Two Ways to Approach Verenium Corporation (VRNM)

08/08/2008 12:00 am EST

Focus:

Nick Perry

Equity Options Trader, Schaeffer's Investment Research

By Nick Perry of Schaeffer’s Trading Floor Blog

I was looking over my quote screen, which is roughly grouped by sector, and noticed some activity in the biofuels area. In particular, I saw that shares of Verenium Corporation (VRNM) were up nearly 50%. I usually don't focus on low priced stocks but I thought this one had an interesting story to discuss.

First off, I have to say that this is a highly volatile stock. A glance at the weekly chart below shows what I am talking about. Since its highs in early 2007, the stock has dropped from 12 to 1 and then bounced to the current price of 3. In other words, the shares lost more than 90% of their value and then "surged" 200% from their lows.
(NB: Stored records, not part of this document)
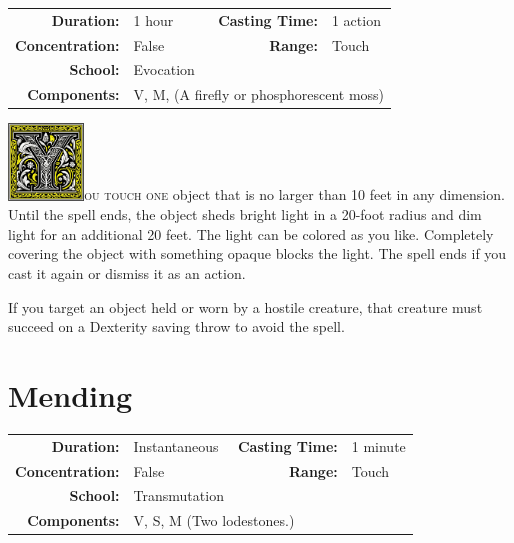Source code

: \documentclass[12pt,showtrims]{memoir}
\begin{document}
{
\small\centering\vspace{-6pt}
\begin{tabular}{rlrl}
\toprule

\textbf{Duration:} & 1 hour&
\textbf{Casting Time:} & 1 action\\
\textbf{Concentration:} & False &
\textbf{Range:} & Touch \\
\textbf{School:} & Evocation \\
\textbf{Components:} & \multicolumn{3}{p{0.7\textwidth}}{V, M, (A firefly or phosphorescent moss)}\\

\bottomrule
\end{tabular}
}
\vspace{1\baselineskip}\noindent
\lettrine[lines=4]{\includegraphics[height=58pt]{initials/Y.png}}{ou touch one} object that is no larger than 10 feet in any dimension. Until the spell ends, the object sheds bright light in a 20-foot radius and dim light for an additional 20 feet. The light can be colored as you like. Completely covering the object with something opaque blocks the light. The spell ends if you cast it again or dismiss it as an action.

If you target an object held or worn by a hostile creature, that creature must succeed on a Dexterity saving throw to avoid the spell.
\newpage

\newpage
{}
\newpage

\section*{Mending}

{
\small\centering\vspace{-6pt}
\begin{tabular}{rlrl}
\toprule

\textbf{Duration:} & Instantaneous &
\textbf{Casting Time:} & 1 minute \\
\textbf{Concentration:} & False &
\textbf{Range:} & Touch \\
\textbf{School:} & Transmutation \\
\textbf{Components:} & \multicolumn{3}{p{0.7\textwidth}}{V, S, M (Two lodestones.)}\\

\bottomrule
\end{tabular}
}
\end{document}
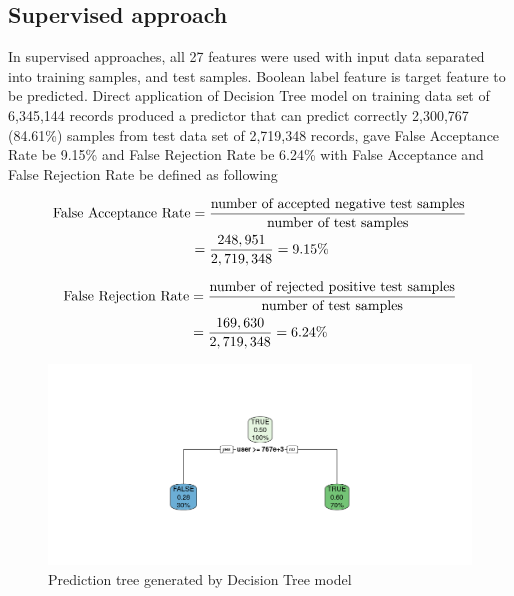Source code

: \documentclass[English]{dicomopapers}
\begin{document}
\subsection{Supervised approach}
 In supervised approaches, all 27 features were used with input data separated into training samples, and test samples. Boolean label feature is target feature to be predicted.\newline
Direct application of Decision Tree model on training data set of 6,345,144 records produced a predictor that can predict correctly 2,300,767 (84.61\%) samples from test data set of 2,719,348 records, gave False Acceptance Rate be 9.15\% and False Rejection Rate be 6.24\% with False Acceptance and False Rejection Rate be defined as following
\begin{center}
  \begin{equation}
    \notag
    \begin{aligned}
      \text{False Acceptance Rate} &= \frac{\text{number of accepted negative test samples}}{\text{number of test samples}} \\
      &= \frac{248,951}{2,719,348}=9.15\%
    \end{aligned}
  \end{equation}
\end{center}
\begin{center}
  \begin{equation}
    \notag
    \begin{aligned}
      \text{False Rejection Rate} &= \frac{\text{number of rejected positive test samples}}{\text{number of test samples}} \\
      &= \frac{169,630}{2,719,348}=6.24\%
    \end{aligned}
  \end{equation}
\end{center}
\begin{figure}[ht]
  \vspace*{-2cm}
  \centering
  \includegraphics[width=\columnwidth,natwidth=1024,natheight=485]{dtree.png}
  \caption{Prediction tree generated by Decision Tree model}\label{fig:dtree}
\end{figure}
\end{document}
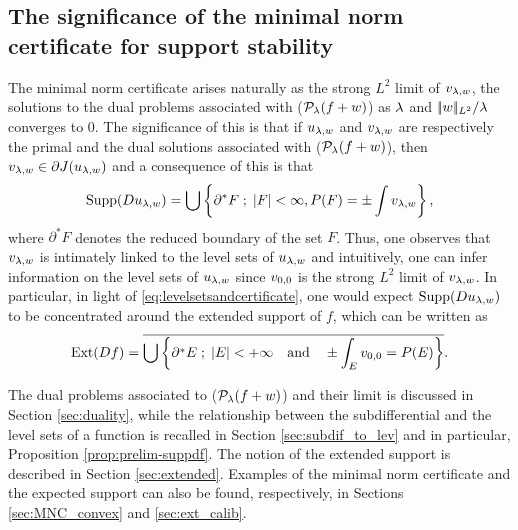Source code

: \subsection{The significance of the minimal norm certificate for support stability}
 The minimal norm certificate arises naturally as the strong $L^2$ limit of $v_{\lambda,w}$, the solutions to the dual problems associated with ($\mathcal{P}_\lambda(f+w)$) as $\lambda$ and $|\!| w |\!|_{L^2}/\lambda$ converges to 0.  The significance of this is that if $u_{\lambda,w}$ and $v_{\lambda,w}$ are respectively the primal and the dual solutions associated with ($\mathcal{P}_\lambda(f+w)$), then $v_{\lambda,w} \in \partial J(u_{\lambda,w})$ and a consequence of this is that
\begin{equation}\label{eq:levelsetsandcertificate}
\operatorname{Supp}(D u_{\lambda,w}) = \bigcup \left\{ \partial^* F \;;\;  \left| F \right|<\infty, P(F) = \pm\int v_{\lambda,w} \right\},
\end{equation}
where $\partial^* F$ denotes the reduced boundary of the set $F$. Thus, one observes that $v_{\lambda,w}$ is intimately linked to the level sets of $u_{\lambda,w}$ and intuitively, one can infer information on the level sets of $u_{\lambda,w}$ since $v_{0,0}$ is the strong $L^2$ limit of $v_{\lambda,w}$. In particular, in light of \eqref{eq:levelsetsandcertificate}, one would expect  $\operatorname{Supp}(D u_{\lambda,w})$ to be concentrated around the extended support of $f$, which can be written as
$$
  \operatorname{Ext}(Df) = \overline{\bigcup\left\{ \partial^*E \;;\; \left| E \right|<+\infty \quad \text{and} \quad  \pm\int_E v_{0,0} =P(E) \right\}}.
$$

 The dual problems associated to ($\mathcal{P}_\lambda(f+w)$) and their limit is discussed in Section \ref{sec:duality}, while the relationship between the subdifferential and the level sets of a function is recalled in  Section \ref{sec:subdif_to_lev} and in particular, Proposition \ref{prop:prelim-suppdf}. 
  The notion of the extended support is described in Section \ref{sec:extended}.  Examples of the minimal norm certificate and the expected support can also be found, respectively, in Sections \ref{sec:MNC_convex} and \ref{sec:ext_calib}.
This sort of volatility can be rewarding to nimble traders but timing is everything.

blog080608vrnmsi.gif

With the painfully obvious now stated, let's talk about what caught my eye. Of particular interest is the short interest data. The chart to the right shows that there has been a dramatic decrease in the number of shares sold short. We have more or less seen a 50% drop in the last 4 months. The stock has been weak so some of this could be simple profit taking, but more on that in a minute.

What is worth pointing out though is that even though there has been a dramatic drop, there is still a fairly heavy level of short interest. Data collected by our Quantified Analysis group shows that 15% of the stock's float is still sold short.

So, we have a situation where the shorts have begun to back off and then we get word that BP is backing the company. This sets the stage for a buying scramble and helps to explain today's surge.

The question here is whether that news is enough to change the mindset of shorts. As alluded to above, it is not unreasonable to expect some short covering as the stock neared $1. Today's news then spurs some quick short covering to salvage profits or cut losses. However, the question is whether the shorts will then look to re-establish their previous short positions now that the stock once again has "room to fall" back to its lows.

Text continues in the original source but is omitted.